Dieses Modell verbindet Kontinuität mit Fachtiefe und ist für viele mittelständische Unternehmen ein wirtschaftlich sinnvoller Weg. Es reduziert Abhängigkeiten von einzelnen Personen, ohne die Vorteile fester Ansprechpartner aufzugeben. Wissenstransfer und Vertretungsregelungen lassen sich so besser organisieren, weil interne und externe Kräfte einander ergänzen statt konkurrieren.

Fazit: Die richtige Frage ist nicht „entweder oder“

Die Entscheidung zwischen Freelancer und Festanstellung sollten Sie nach Projektlage treffen, nicht dogmatisch. Wer dauerhaft breit aufgestellte Web-Kompetenz braucht, ist mit einer festen Stelle gut beraten. Wer Spezialwissen, schnelle Umsetzung oder projektbezogene Kapazität benötigt, fährt mit einem externen WordPress-Experten meist besser, fachlich und wirtschaftlich.

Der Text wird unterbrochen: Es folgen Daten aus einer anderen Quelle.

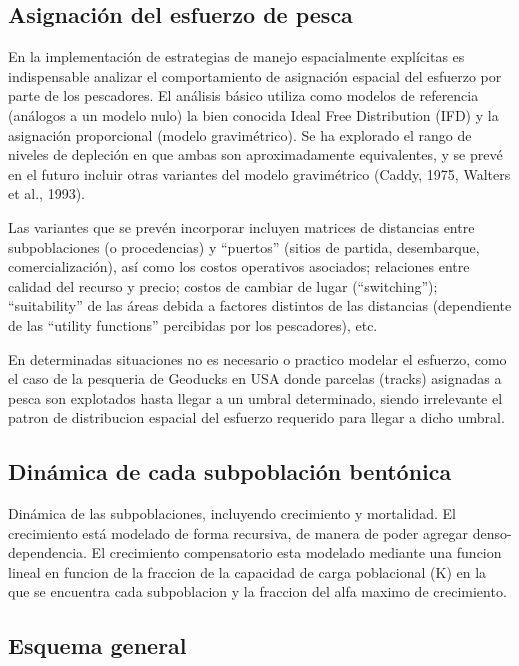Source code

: \documentclass[12pt, oneside, a4paper]{article}
\begin{document}
		\subsection{Asignación del esfuerzo de pesca}

			En la implementación de estrategias de manejo espacialmente explícitas es indispensable analizar el comportamiento de asignación espacial del esfuerzo por parte de los pescadores. El análisis básico utiliza como modelos de referencia (análogos a un modelo nulo) la bien conocida Ideal Free Distribution (IFD) y la asignación proporcional (modelo gravimétrico). Se ha explorado el rango de niveles de depleción en que ambas son aproximadamente equivalentes, y se prevé en el futuro incluir otras variantes del modelo gravimétrico (Caddy, 1975, Walters et al., 1993).

			Las variantes que se prevén incorporar incluyen matrices de distancias entre subpoblaciones (o procedencias) y “puertos” (sitios de partida, desembarque, comercialización), así como los costos operativos asociados; relaciones entre calidad del recurso y precio; costos de cambiar de lugar (“switching”); “suitability” de las áreas debida a factores distintos de las distancias (dependiente de las “utility functions” percibidas por los pescadores), etc.

			En determinadas situaciones no es necesario o practico modelar el esfuerzo, como el caso de la pesqueria de Geoducks en USA donde parcelas (tracks) asignadas a pesca son explotados hasta llegar a un umbral determinado, siendo irrelevante el patron de distribucion espacial del esfuerzo requerido para llegar a dicho umbral.

		\subsection {Dinámica de cada subpoblación bentónica}

			Dinámica de las subpoblaciones, incluyendo crecimiento y mortalidad. El crecimiento está modelado de forma recursiva, de manera de poder agregar denso-dependencia. El crecimiento compensatorio esta modelado mediante una funcion lineal en funcion de la fraccion de la capacidad de carga poblacional (K) en la que se encuentra cada subpoblacion y la fraccion del alfa maximo de crecimiento.

		\subsection{Esquema general}
		
\end{document}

Für HR-Verantwortliche lohnt es sich, den tatsächlichen Bedarf sauber zu analysieren, bevor eine Stellenausschreibung geschaltet oder ein Rahmenvertrag geschlossen wird. Der Arbeitsmarkt für WordPress-Talente bleibt eng, aber das Angebot an qualifizierten Freelancern ist stabil. Wer beide Optionen kennt und klug kombiniert, macht Ihr Unternehmen unabhängiger von Fachkräfteengpässen und sorgt dafür, dass Ihre Website nicht zum Engpass wird, sondern zum Motor.